* _Task item_
What you should repeat is the run of lines from the top of the listing below through the line with "### Working with Texts in JasperReports", exactly, with no pictures.

* _Available records_
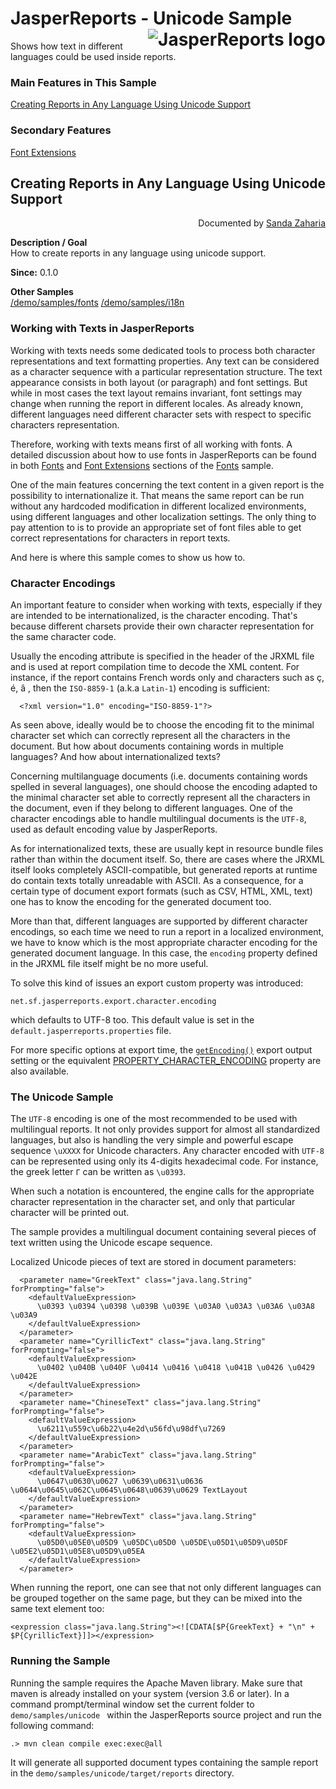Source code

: 
# JasperReports - Unicode Sample <img src="https://jasperreports.sourceforge.net/resources/jasperreports.svg" alt="JasperReports logo" align="right"/>

Shows how text in different languages could be used inside reports.

### Main Features in This Sample

[Creating Reports in Any Language Using Unicode Support](#unicode)

### Secondary Features

[Font Extensions](../fonts/README.md#fontextensions)

## <a name='unicode'>Creating</a> Reports in Any Language Using Unicode Support
<div align="right">Documented by <a href='mailto:shertage@users.sourceforge.net'>Sanda Zaharia</a></div>

**Description / Goal**\
How to create reports in any language using unicode support.

**Since:** 0.1.0

**Other Samples**\
[/demo/samples/fonts](../fonts/README.md)
[/demo/samples/i18n](../i18n/README.md)

### Working with Texts in JasperReports

Working with texts needs some dedicated tools to process both character representations and text formatting properties. Any text can be considered as a character sequence with a particular representation structure. The text appearance consists in both layout (or paragraph) and font settings. But while in most cases the text layout remains invariant, font settings may change when running the report in different locales. As already known, different languages need different character sets with respect to specific characters representation.

Therefore, working with texts means first of all working with fonts. A detailed discussion about how to use fonts in JasperReports can be found in both [Fonts](../fonts/README.md#fonts) and [Font Extensions](../fonts/README.md#fontextensions) sections of the [Fonts](../fonts/README.md) sample.

One of the main features concerning the text content in a given report is the possibility to internationalize it. That means the same report can be run without any hardcoded modification in different localized environments, using different languages and other localization settings. The only thing to pay attention to is to provide an appropriate set of font files able to get correct representations for characters in report texts.

And here is where this sample comes to show us how to.

### Character Encodings

An important feature to consider when working with texts, especially if they are intended to be internationalized, is the character encoding. That's because different charsets provide their own character representation for the same character code.

Usually the encoding attribute is specified in the header of the JRXML file and is used at report compilation time to decode the XML content. For instance, if the report contains French words only and characters such as ç, é, â , then the `ISO-8859-1` (a.k.a `Latin-1`) encoding is sufficient:

```
  <?xml version="1.0" encoding="ISO-8859-1"?>
```

As seen above, ideally would be to choose the encoding fit to the minimal character set which can correctly represent all the characters in the document. But how about documents containing words in multiple languages? And how about internationalized texts?

Concerning multilanguage documents (i.e. documents containing words spelled in several languages), one should choose the encoding adapted to the minimal character set able to correctly represent all the characters in the document, even if they belong to different languages. One of the character encodings able to handle multilingual documents is the `UTF-8`, used as default encoding value by JasperReports.

As for internationalized texts, these are usually kept in resource bundle files rather than within the document itself. So, there are cases where the JRXML itself looks completely ASCII-compatible, but generated reports at runtime do contain texts totally unreadable with ASCII. As a consequence, for a certain type of document export formats (such as CSV, HTML, XML, text) one has to know the encoding for the generated document too.

More than that, different languages are supported by different character encodings, so each time we need to run a report in a localized environment, we have to know which is the most appropriate character encoding for the generated document language. In this case, the `encoding` property defined in the JRXML file itself might be no more useful.

To solve this kind of issues an export custom property was introduced:

```
net.sf.jasperreports.export.character.encoding
```

which defaults to UTF-8 too. This default value is set in the `default.jasperreports.properties` file.

For more specific options at export time, the [`getEncoding()`](https://jasperreports.sourceforge.net/api/net/sf/jasperreports/export/WriterExporterOutput.html#getEncoding()) export output setting or the equivalent [PROPERTY_CHARACTER_ENCODING](https://jasperreports.sourceforge.net/api/net/sf/jasperreports/export/WriterExporterOutput.html#PROPERTY_CHARACTER_ENCODING) property are also available.

### The Unicode Sample

The `UTF-8` encoding is one of the most recommended to be used with multilingual reports. It not only provides support for almost all standardized languages, but also is handling the very simple and powerful escape sequence `\uXXXX` for Unicode characters. Any character encoded with `UTF-8` can be represented using only its 4-digits hexadecimal code. For instance, the greek letter `Γ` can be written as `\u0393`.

When such a notation is encountered, the engine calls for the appropriate character representation in the character set, and only that particular character will be printed out.

The sample provides a multilingual document containing several pieces of text written using the Unicode escape sequence.

Localized Unicode pieces of text are stored in document parameters:

```
  <parameter name="GreekText" class="java.lang.String" forPrompting="false">
    <defaultValueExpression>
      \u0393 \u0394 \u0398 \u039B \u039E \u03A0 \u03A3 \u03A6 \u03A8 \u03A9
    </defaultValueExpression>
  </parameter>
  <parameter name="CyrillicText" class="java.lang.String" forPrompting="false">
    <defaultValueExpression>
      \u0402 \u040B \u040F \u0414 \u0416 \u0418 \u041B \u0426 \u0429 \u042E
    </defaultValueExpression>
  </parameter>
  <parameter name="ChineseText" class="java.lang.String" forPrompting="false">
    <defaultValueExpression>
      \u6211\u559c\u6b22\u4e2d\u56fd\u98df\u7269
    </defaultValueExpression>
  </parameter>
  <parameter name="ArabicText" class="java.lang.String" forPrompting="false">
    <defaultValueExpression>
      \u0647\u0630\u0627 \u0639\u0631\u0636 \u0644\u0645\u062C\u0645\u0648\u0639\u0629 TextLayout
    </defaultValueExpression>
  </parameter>
  <parameter name="HebrewText" class="java.lang.String" forPrompting="false">
    <defaultValueExpression>
      \u05D0\u05E0\u05D9 \u05DC\u05D0 \u05DE\u05D1\u05D9\u05DF \u05E2\u05D1\u05E8\u05D9\u05EA
    </defaultValueExpression>
  </parameter>
```

When running the report, one can see that not only different languages can be grouped together on the same page, but they can be mixed into the same text element too:

```
<expression class="java.lang.String"><![CDATA[$P{GreekText} + "\n" + $P{CyrillicText}]]></expression>
```

### Running the Sample

Running the sample requires the Apache Maven library. Make sure that maven is already installed on your system (version 3.6 or later).
In a command prompt/terminal window set the current folder to `demo/samples/unicode ` within the JasperReports source project and run the following command:

```
.> mvn clean compile exec:exec@all
```

It will generate all supported document types containing the sample report in the `demo/samples/unicode/target/reports` directory.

* _Response_
Source code

: 
# JasperReports - Unicode Sample <img src="https://jasperreports.sourceforge.net/resources/jasperreports.svg" alt="JasperReports logo" align="right"/>

Shows how text in different languages could be used inside reports.

### Main Features in This Sample

[Creating Reports in Any Language Using Unicode Support](#unicode)

### Secondary Features

[Font Extensions](../fonts/README.md#fontextensions)

## <a name='unicode'>Creating</a> Reports in Any Language Using Unicode Support
<div align="right">Documented by <a href='mailto:shertage@users.sourceforge.net'>Sanda Zaharia</a></div>

**Description / Goal**\
How to create reports in any language using unicode support.

**Since:** 0.1.0

**Other Samples**\
[/demo/samples/fonts](../fonts/README.md)
[/demo/samples/i18n](../i18n/README.md)

### Working with Texts in JasperReports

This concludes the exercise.